= Work item =
The answer must consist solely of the lines from the start of the records through the line containing "Given $N$ integers", restated word for word, with no pictures.

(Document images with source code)

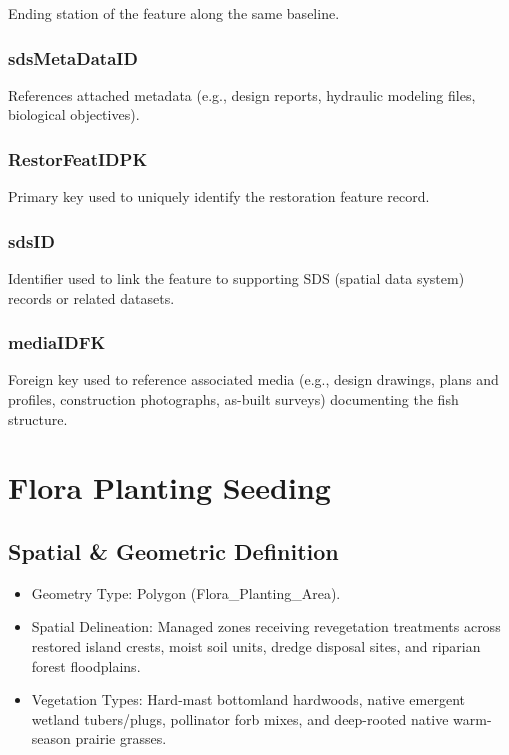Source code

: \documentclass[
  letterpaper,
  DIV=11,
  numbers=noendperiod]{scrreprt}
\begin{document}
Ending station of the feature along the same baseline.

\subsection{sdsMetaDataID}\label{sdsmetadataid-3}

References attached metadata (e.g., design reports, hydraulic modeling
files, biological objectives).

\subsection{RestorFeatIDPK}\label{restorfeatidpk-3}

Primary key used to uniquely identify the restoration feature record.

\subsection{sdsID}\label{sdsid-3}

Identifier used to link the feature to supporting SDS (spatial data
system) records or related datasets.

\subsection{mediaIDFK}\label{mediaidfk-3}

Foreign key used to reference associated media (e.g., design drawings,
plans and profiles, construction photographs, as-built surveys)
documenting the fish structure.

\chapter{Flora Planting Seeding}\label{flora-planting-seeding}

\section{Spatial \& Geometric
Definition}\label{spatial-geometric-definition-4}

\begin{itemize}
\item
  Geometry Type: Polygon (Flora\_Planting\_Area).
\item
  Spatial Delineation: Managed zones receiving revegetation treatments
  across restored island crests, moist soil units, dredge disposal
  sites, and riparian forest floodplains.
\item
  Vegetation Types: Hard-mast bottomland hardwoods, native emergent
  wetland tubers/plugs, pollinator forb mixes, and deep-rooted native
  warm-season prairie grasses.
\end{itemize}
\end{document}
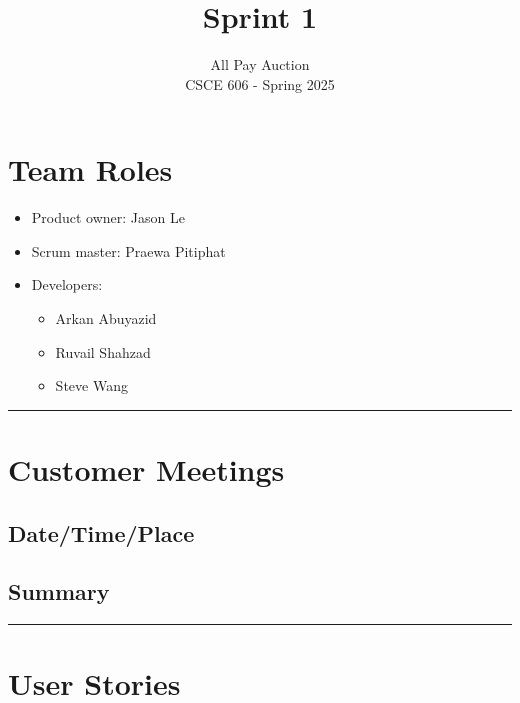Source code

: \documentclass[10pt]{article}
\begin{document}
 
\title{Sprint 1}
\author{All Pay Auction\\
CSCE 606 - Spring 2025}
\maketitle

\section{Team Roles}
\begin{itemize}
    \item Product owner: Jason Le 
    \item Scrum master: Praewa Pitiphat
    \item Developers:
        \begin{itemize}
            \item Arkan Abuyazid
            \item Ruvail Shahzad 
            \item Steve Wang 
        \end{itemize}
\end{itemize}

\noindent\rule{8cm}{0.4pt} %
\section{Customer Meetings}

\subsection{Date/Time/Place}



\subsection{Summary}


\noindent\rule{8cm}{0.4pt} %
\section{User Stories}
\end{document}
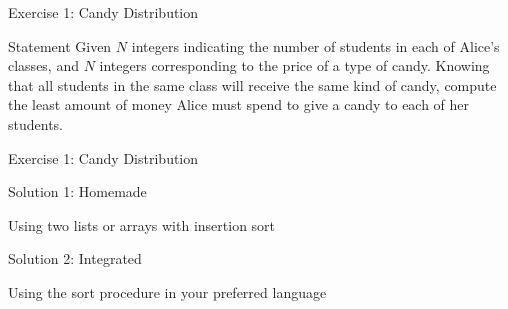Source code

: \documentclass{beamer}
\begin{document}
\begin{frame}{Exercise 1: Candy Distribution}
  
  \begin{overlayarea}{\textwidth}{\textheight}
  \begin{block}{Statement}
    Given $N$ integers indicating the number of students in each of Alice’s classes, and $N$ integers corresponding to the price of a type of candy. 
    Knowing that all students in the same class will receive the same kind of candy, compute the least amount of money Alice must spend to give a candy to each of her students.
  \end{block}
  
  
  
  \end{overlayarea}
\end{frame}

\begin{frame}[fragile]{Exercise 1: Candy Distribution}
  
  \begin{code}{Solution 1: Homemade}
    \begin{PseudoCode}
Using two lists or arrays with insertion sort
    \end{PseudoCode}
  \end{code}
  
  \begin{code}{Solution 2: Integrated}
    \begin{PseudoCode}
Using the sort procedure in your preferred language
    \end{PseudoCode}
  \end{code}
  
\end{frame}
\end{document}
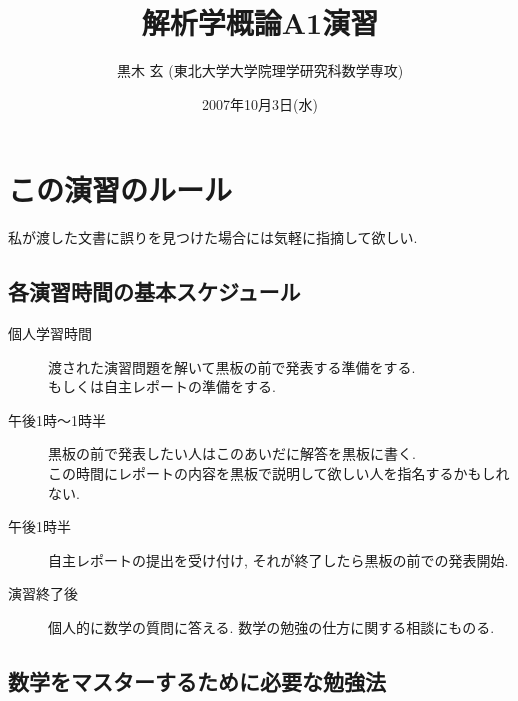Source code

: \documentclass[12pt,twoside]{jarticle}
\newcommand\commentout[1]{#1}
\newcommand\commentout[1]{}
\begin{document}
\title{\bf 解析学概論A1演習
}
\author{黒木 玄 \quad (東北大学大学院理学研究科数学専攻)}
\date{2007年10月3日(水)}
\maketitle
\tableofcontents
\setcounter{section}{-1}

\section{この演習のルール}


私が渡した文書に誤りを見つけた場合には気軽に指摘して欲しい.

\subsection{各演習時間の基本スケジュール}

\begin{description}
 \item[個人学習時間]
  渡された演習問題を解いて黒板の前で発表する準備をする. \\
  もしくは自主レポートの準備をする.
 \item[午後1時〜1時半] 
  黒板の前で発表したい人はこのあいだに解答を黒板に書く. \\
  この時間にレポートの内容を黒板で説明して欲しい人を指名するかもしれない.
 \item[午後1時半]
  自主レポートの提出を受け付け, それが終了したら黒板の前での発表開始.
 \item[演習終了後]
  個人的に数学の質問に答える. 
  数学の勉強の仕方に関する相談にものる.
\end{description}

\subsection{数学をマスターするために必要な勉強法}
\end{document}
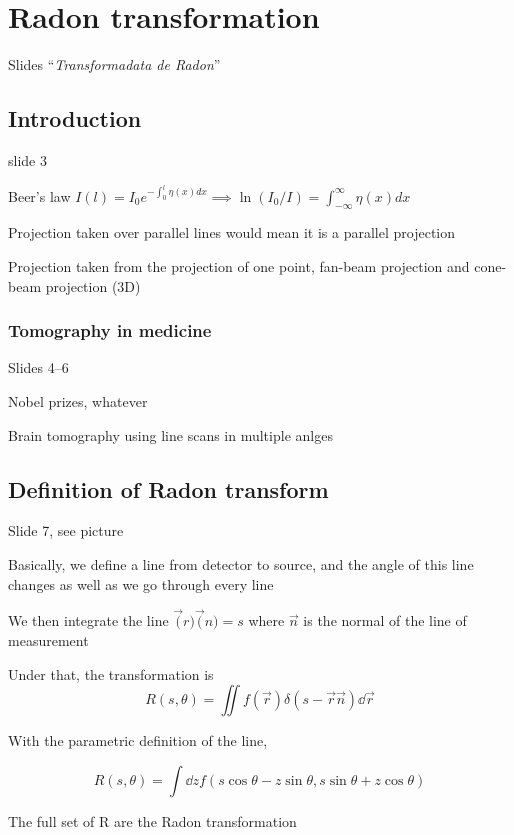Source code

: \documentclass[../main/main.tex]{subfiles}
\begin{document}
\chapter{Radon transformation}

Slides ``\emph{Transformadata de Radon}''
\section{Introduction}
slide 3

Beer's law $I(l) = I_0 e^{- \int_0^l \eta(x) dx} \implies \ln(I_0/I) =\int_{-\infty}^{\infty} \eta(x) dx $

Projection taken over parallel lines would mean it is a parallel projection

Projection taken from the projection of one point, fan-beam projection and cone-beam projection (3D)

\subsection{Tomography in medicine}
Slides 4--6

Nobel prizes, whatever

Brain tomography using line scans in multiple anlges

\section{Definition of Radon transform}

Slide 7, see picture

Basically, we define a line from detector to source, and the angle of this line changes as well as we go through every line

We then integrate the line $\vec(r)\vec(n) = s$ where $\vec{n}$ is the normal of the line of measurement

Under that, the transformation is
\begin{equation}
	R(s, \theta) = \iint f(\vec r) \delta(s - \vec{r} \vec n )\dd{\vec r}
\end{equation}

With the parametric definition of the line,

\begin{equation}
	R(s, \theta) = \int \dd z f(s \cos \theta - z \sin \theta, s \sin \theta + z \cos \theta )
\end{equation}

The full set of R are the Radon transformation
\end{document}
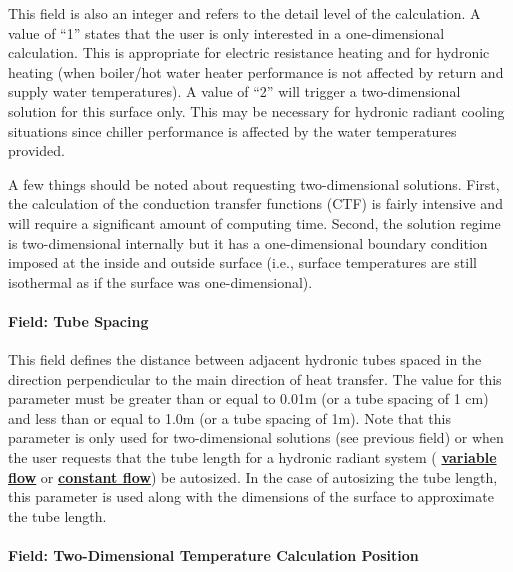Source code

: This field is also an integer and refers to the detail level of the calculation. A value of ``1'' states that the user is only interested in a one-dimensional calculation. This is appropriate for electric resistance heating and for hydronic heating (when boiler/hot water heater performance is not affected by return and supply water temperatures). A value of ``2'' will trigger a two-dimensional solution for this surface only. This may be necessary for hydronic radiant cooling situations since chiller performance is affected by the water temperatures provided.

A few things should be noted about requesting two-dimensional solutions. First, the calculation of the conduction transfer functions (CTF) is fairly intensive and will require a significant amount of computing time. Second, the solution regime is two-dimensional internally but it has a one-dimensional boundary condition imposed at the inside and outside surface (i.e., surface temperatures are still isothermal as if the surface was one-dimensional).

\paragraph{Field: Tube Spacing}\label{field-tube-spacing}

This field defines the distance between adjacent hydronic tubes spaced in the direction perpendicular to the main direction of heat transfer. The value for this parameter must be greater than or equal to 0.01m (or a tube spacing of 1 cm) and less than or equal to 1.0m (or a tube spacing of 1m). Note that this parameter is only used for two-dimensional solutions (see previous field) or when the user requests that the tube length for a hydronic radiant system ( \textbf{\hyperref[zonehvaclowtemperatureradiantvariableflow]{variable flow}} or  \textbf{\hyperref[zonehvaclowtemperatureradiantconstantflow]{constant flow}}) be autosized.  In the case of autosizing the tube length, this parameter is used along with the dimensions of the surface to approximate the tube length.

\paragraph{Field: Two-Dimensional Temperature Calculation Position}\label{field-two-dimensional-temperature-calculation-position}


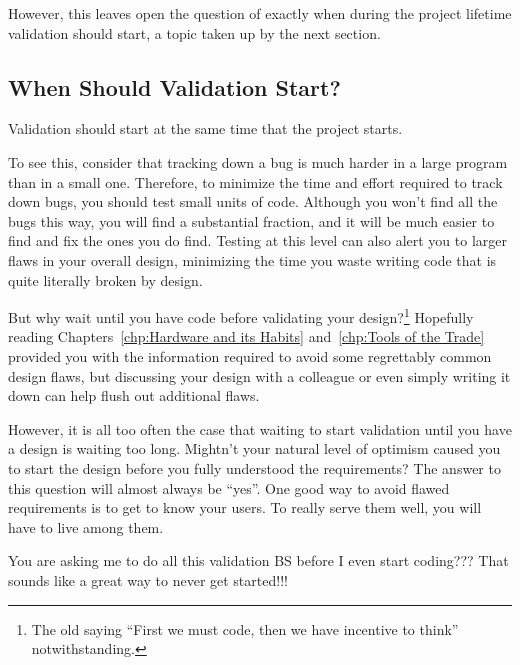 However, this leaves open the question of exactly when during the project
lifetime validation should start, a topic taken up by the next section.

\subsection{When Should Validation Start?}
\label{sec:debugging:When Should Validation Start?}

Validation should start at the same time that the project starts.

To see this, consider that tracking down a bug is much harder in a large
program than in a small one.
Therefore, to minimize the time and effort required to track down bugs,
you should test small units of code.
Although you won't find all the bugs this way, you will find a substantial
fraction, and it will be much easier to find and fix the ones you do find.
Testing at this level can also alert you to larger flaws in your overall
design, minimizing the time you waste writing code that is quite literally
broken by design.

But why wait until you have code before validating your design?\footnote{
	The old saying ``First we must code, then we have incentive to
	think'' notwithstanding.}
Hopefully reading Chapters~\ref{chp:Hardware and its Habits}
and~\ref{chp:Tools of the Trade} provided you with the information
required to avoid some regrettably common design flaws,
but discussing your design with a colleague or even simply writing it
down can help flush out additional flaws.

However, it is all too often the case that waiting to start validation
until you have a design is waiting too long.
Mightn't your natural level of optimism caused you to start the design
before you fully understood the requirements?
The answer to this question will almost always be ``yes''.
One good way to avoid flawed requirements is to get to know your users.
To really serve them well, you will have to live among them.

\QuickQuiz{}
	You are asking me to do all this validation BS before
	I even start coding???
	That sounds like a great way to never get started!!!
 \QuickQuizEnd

= Finished exercise =
Source code

: \documentclass[
  letterpaper,
  DIV=11,
  numbers=noendperiod]{scrreprt}
\begin{document}
Ending station of the feature along the same baseline.

\subsection{sdsMetaDataID}\label{sdsmetadataid-3}

References attached metadata (e.g., design reports, hydraulic modeling
files, biological objectives).

\subsection{RestorFeatIDPK}\label{restorfeatidpk-3}

Primary key used to uniquely identify the restoration feature record.

\subsection{sdsID}\label{sdsid-3}

Identifier used to link the feature to supporting SDS (spatial data
system) records or related datasets.

\subsection{mediaIDFK}\label{mediaidfk-3}

Foreign key used to reference associated media (e.g., design drawings,
plans and profiles, construction photographs, as-built surveys)
documenting the fish structure.

\chapter{Flora Planting Seeding}\label{flora-planting-seeding}

\section{Spatial \& Geometric
Definition}\label{spatial-geometric-definition-4}

\begin{itemize}
\item
  Geometry Type: Polygon (Flora\_Planting\_Area).
\item
  Spatial Delineation: Managed zones receiving revegetation treatments
  across restored island crests, moist soil units, dredge disposal
  sites, and riparian forest floodplains.
\item
  Vegetation Types: Hard-mast bottomland hardwoods, native emergent
  wetland tubers/plugs, pollinator forb mixes, and deep-rooted native
  warm-season prairie grasses.
\end{itemize}
\end{document}
Source code

: \documentclass[10pt]{article}
\begin{document}
 
\title{Sprint 1}
\author{All Pay Auction\\
CSCE 606 - Spring 2025}
\maketitle

\section{Team Roles}
\begin{itemize}
    \item Product owner: Jason Le 
    \item Scrum master: Praewa Pitiphat
    \item Developers:
        \begin{itemize}
            \item Arkan Abuyazid
            \item Ruvail Shahzad 
            \item Steve Wang 
        \end{itemize}
\end{itemize}

\noindent\rule{8cm}{0.4pt} %
\section{Customer Meetings}

\subsection{Date/Time/Place}



\subsection{Summary}


\noindent\rule{8cm}{0.4pt} %
\section{User Stories}
\end{document}
Source code

: \documentclass{beamer}
\begin{document}
\begin{frame}{Exercise 1: Candy Distribution}
  
  \begin{overlayarea}{\textwidth}{\textheight}
  \begin{block}{Statement}
    Given $N$ integers indicating the number of students in each of Alice’s classes, and $N$ integers corresponding to the price of a type of candy. 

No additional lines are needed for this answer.